__What you should do__. Set every entry below down once more, exactly as it stands, without images.

__Raw data__.

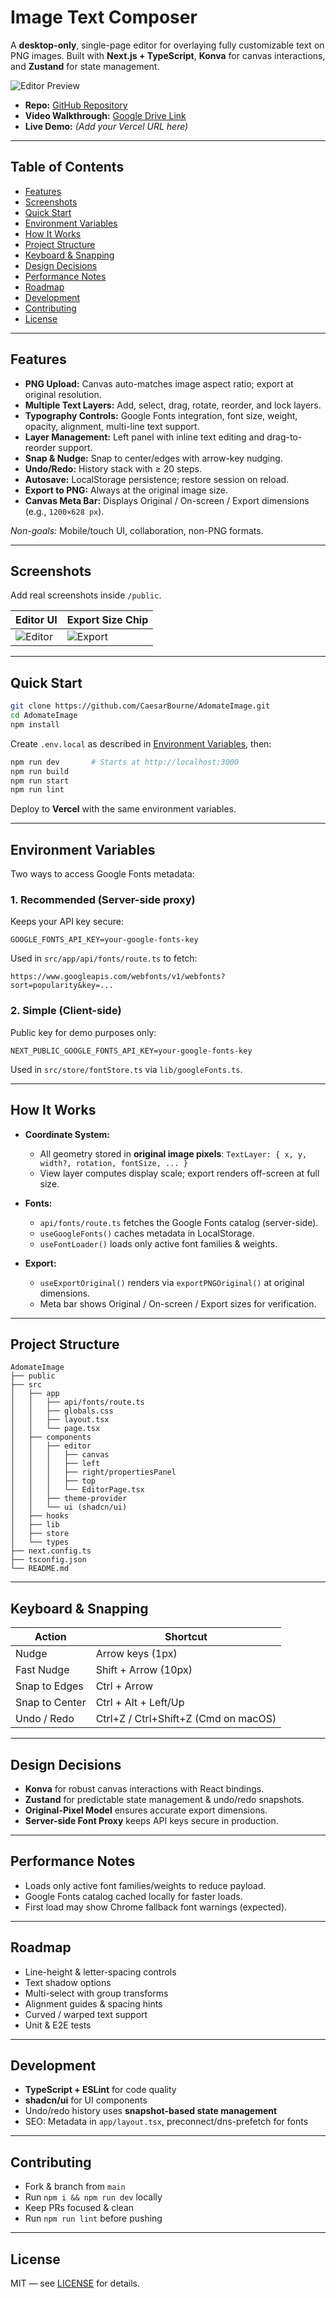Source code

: # Image Text Composer

A **desktop-only**, single-page editor for overlaying fully customizable text on PNG images.
Built with **Next.js + TypeScript**, **Konva** for canvas interactions, and **Zustand** for state management.

![Editor Preview](public/editor.png)

- **Repo:** [GitHub Repository](https://github.com/CaesarBourne/AdomateImage)
- **Video Walkthrough:** [Google Drive Link](https://drive.google.com/file/d/1cLmlyOTva-s0pLvDJCdTI_68xa_NGXyR/view?usp=sharing)
- **Live Demo:** _(Add your Vercel URL here)_

---

## Table of Contents

- [Features](#features)
- [Screenshots](#screenshots)
- [Quick Start](#quick-start)
- [Environment Variables](#environment-variables)
- [How It Works](#how-it-works)
- [Project Structure](#project-structure)
- [Keyboard & Snapping](#keyboard--snapping)
- [Design Decisions](#design-decisions)
- [Performance Notes](#performance-notes)
- [Roadmap](#roadmap)
- [Development](#development)
- [Contributing](#contributing)
- [License](#license)

---

## Features

- **PNG Upload:** Canvas auto-matches image aspect ratio; export at original resolution.
- **Multiple Text Layers:** Add, select, drag, rotate, reorder, and lock layers.
- **Typography Controls:** Google Fonts integration, font size, weight, opacity, alignment, multi-line text support.
- **Layer Management:** Left panel with inline text editing and drag-to-reorder support.
- **Snap & Nudge:** Snap to center/edges with arrow-key nudging.
- **Undo/Redo:** History stack with ≥ 20 steps.
- **Autosave:** LocalStorage persistence; restore session on reload.
- **Export to PNG:** Always at the original image size.
- **Canvas Meta Bar:** Displays Original / On-screen / Export dimensions (e.g., `1200×628 px`).

_Non-goals:_ Mobile/touch UI, collaboration, non-PNG formats.

---

## Screenshots

Add real screenshots inside `/public`.

| Editor UI                    | Export Size Chip                        |
| ---------------------------- | --------------------------------------- |
| ![Editor](public/editor.png) | ![Export](public/screenshot-export.png) |

---

## Quick Start

```bash
git clone https://github.com/CaesarBourne/AdomateImage.git
cd AdomateImage
npm install
```

Create `.env.local` as described in [Environment Variables](#environment-variables), then:

```bash
npm run dev       # Starts at http://localhost:3000
npm run build
npm run start
npm run lint
```

Deploy to **Vercel** with the same environment variables.

---

## Environment Variables

Two ways to access Google Fonts metadata:

### 1. Recommended (Server-side proxy)

Keeps your API key secure:

```env
GOOGLE_FONTS_API_KEY=your-google-fonts-key
```

Used in `src/app/api/fonts/route.ts` to fetch:

```
https://www.googleapis.com/webfonts/v1/webfonts?sort=popularity&key=...
```

### 2. Simple (Client-side)

Public key for demo purposes only:

```env
NEXT_PUBLIC_GOOGLE_FONTS_API_KEY=your-google-fonts-key
```

Used in `src/store/fontStore.ts` via `lib/googleFonts.ts`.

---

## How It Works

- **Coordinate System:**

  - All geometry stored in **original image pixels**:
    `TextLayer: { x, y, width?, rotation, fontSize, ... }`
  - View layer computes display scale; export renders off-screen at full size.

- **Fonts:**

  - `api/fonts/route.ts` fetches the Google Fonts catalog (server-side).
  - `useGoogleFonts()` caches metadata in LocalStorage.
  - `useFontLoader()` loads only active font families & weights.

- **Export:**

  - `useExportOriginal()` renders via `exportPNGOriginal()` at original dimensions.
  - Meta bar shows Original / On-screen / Export sizes for verification.

---

## Project Structure

```
AdomateImage
├── public
├── src
│   ├── app
│   │   ├── api/fonts/route.ts
│   │   ├── globals.css
│   │   ├── layout.tsx
│   │   └── page.tsx
│   ├── components
│   │   ├── editor
│   │   │   ├── canvas
│   │   │   ├── left
│   │   │   ├── right/propertiesPanel
│   │   │   ├── top
│   │   │   └── EditorPage.tsx
│   │   ├── theme-provider
│   │   └── ui (shadcn/ui)
│   ├── hooks
│   ├── lib
│   ├── store
│   └── types
├── next.config.ts
├── tsconfig.json
└── README.md
```

---

## Keyboard & Snapping

| Action         | Shortcut                             |
| -------------- | ------------------------------------ |
| Nudge          | Arrow keys (1px)                     |
| Fast Nudge     | Shift + Arrow (10px)                 |
| Snap to Edges  | Ctrl + Arrow                         |
| Snap to Center | Ctrl + Alt + Left/Up                 |
| Undo / Redo    | Ctrl+Z / Ctrl+Shift+Z (Cmd on macOS) |

---

## Design Decisions

- **Konva** for robust canvas interactions with React bindings.
- **Zustand** for predictable state management & undo/redo snapshots.
- **Original-Pixel Model** ensures accurate export dimensions.
- **Server-side Font Proxy** keeps API keys secure in production.

---

## Performance Notes

- Loads only active font families/weights to reduce payload.
- Google Fonts catalog cached locally for faster loads.
- First load may show Chrome fallback font warnings (expected).

---

## Roadmap

- Line-height & letter-spacing controls
- Text shadow options
- Multi-select with group transforms
- Alignment guides & spacing hints
- Curved / warped text support
- Unit & E2E tests

---

## Development

- **TypeScript + ESLint** for code quality
- **shadcn/ui** for UI components
- Undo/redo history uses **snapshot-based state management**
- SEO: Metadata in `app/layout.tsx`, preconnect/dns-prefetch for fonts

---

## Contributing

- Fork & branch from `main`
- Run `npm i && npm run dev` locally
- Keep PRs focused & clean
- Run `npm run lint` before pushing

---

## License

MIT — see [LICENSE](LICENSE) for details.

__Result of this exercise__.
Source code

: # Image Text Composer

A **desktop-only**, single-page editor for overlaying fully customizable text on PNG images.
Built with **Next.js + TypeScript**, **Konva** for canvas interactions, and **Zustand** for state management.

![Editor Preview](public/editor.png)

- **Repo:** [GitHub Repository](https://github.com/CaesarBourne/AdomateImage)
- **Video Walkthrough:** [Google Drive Link](https://drive.google.com/file/d/1cLmlyOTva-s0pLvDJCdTI_68xa_NGXyR/view?usp=sharing)
- **Live Demo:** _(Add your Vercel URL here)_

---

## Table of Contents

- [Features](#features)
- [Screenshots](#screenshots)
- [Quick Start](#quick-start)
- [Environment Variables](#environment-variables)
- [How It Works](#how-it-works)
- [Project Structure](#project-structure)
- [Keyboard & Snapping](#keyboard--snapping)
- [Design Decisions](#design-decisions)
- [Performance Notes](#performance-notes)
- [Roadmap](#roadmap)
- [Development](#development)
- [Contributing](#contributing)
- [License](#license)

---

## Features

- **PNG Upload:** Canvas auto-matches image aspect ratio; export at original resolution.
- **Multiple Text Layers:** Add, select, drag, rotate, reorder, and lock layers.
- **Typography Controls:** Google Fonts integration, font size, weight, opacity, alignment, multi-line text support.
- **Layer Management:** Left panel with inline text editing and drag-to-reorder support.
- **Snap & Nudge:** Snap to center/edges with arrow-key nudging.
- **Undo/Redo:** History stack with ≥ 20 steps.
- **Autosave:** LocalStorage persistence; restore session on reload.
- **Export to PNG:** Always at the original image size.
- **Canvas Meta Bar:** Displays Original / On-screen / Export dimensions (e.g., `1200×628 px`).

_Non-goals:_ Mobile/touch UI, collaboration, non-PNG formats.

---

## Screenshots

Add real screenshots inside `/public`.

| Editor UI                    | Export Size Chip                        |
| ---------------------------- | --------------------------------------- |
| ![Editor](public/editor.png) | ![Export](public/screenshot-export.png) |

---

## Quick Start

```bash
git clone https://github.com/CaesarBourne/AdomateImage.git
cd AdomateImage
npm install
```

Create `.env.local` as described in [Environment Variables](#environment-variables), then:

```bash
npm run dev       # Starts at http://localhost:3000
npm run build
npm run start
npm run lint
```

Deploy to **Vercel** with the same environment variables.

---

## Environment Variables

Two ways to access Google Fonts metadata:

### 1. Recommended (Server-side proxy)

Keeps your API key secure:

```env
GOOGLE_FONTS_API_KEY=your-google-fonts-key
```

Used in `src/app/api/fonts/route.ts` to fetch:

```
https://www.googleapis.com/webfonts/v1/webfonts?sort=popularity&key=...
```

### 2. Simple (Client-side)

Public key for demo purposes only:

```env
NEXT_PUBLIC_GOOGLE_FONTS_API_KEY=your-google-fonts-key
```

Used in `src/store/fontStore.ts` via `lib/googleFonts.ts`.

---

## How It Works

- **Coordinate System:**

  - All geometry stored in **original image pixels**:
    `TextLayer: { x, y, width?, rotation, fontSize, ... }`
  - View layer computes display scale; export renders off-screen at full size.

- **Fonts:**

  - `api/fonts/route.ts` fetches the Google Fonts catalog (server-side).
  - `useGoogleFonts()` caches metadata in LocalStorage.
  - `useFontLoader()` loads only active font families & weights.

- **Export:**

  - `useExportOriginal()` renders via `exportPNGOriginal()` at original dimensions.
  - Meta bar shows Original / On-screen / Export sizes for verification.

---

## Project Structure

```
AdomateImage
├── public
├── src
│   ├── app
│   │   ├── api/fonts/route.ts
│   │   ├── globals.css
│   │   ├── layout.tsx
│   │   └── page.tsx
│   ├── components
│   │   ├── editor
│   │   │   ├── canvas
│   │   │   ├── left
│   │   │   ├── right/propertiesPanel
│   │   │   ├── top
│   │   │   └── EditorPage.tsx
│   │   ├── theme-provider
│   │   └── ui (shadcn/ui)
│   ├── hooks
│   ├── lib
│   ├── store
│   └── types
├── next.config.ts
├── tsconfig.json
└── README.md
```

---

## Keyboard & Snapping

| Action         | Shortcut                             |
| -------------- | ------------------------------------ |
| Nudge          | Arrow keys (1px)                     |
| Fast Nudge     | Shift + Arrow (10px)                 |
| Snap to Edges  | Ctrl + Arrow                         |
| Snap to Center | Ctrl + Alt + Left/Up                 |
| Undo / Redo    | Ctrl+Z / Ctrl+Shift+Z (Cmd on macOS) |

---

## Design Decisions

- **Konva** for robust canvas interactions with React bindings.
- **Zustand** for predictable state management & undo/redo snapshots.
- **Original-Pixel Model** ensures accurate export dimensions.
- **Server-side Font Proxy** keeps API keys secure in production.

---

## Performance Notes

- Loads only active font families/weights to reduce payload.
- Google Fonts catalog cached locally for faster loads.
- First load may show Chrome fallback font warnings (expected).

---

## Roadmap

- Line-height & letter-spacing controls
- Text shadow options
- Multi-select with group transforms
- Alignment guides & spacing hints
- Curved / warped text support
- Unit & E2E tests

---

## Development

- **TypeScript + ESLint** for code quality
- **shadcn/ui** for UI components
- Undo/redo history uses **snapshot-based state management**
- SEO: Metadata in `app/layout.tsx`, preconnect/dns-prefetch for fonts

---

## Contributing

- Fork & branch from `main`
- Run `npm i && npm run dev` locally
- Keep PRs focused & clean
- Run `npm run lint` before pushing

---

## License

MIT — see [LICENSE](LICENSE) for details.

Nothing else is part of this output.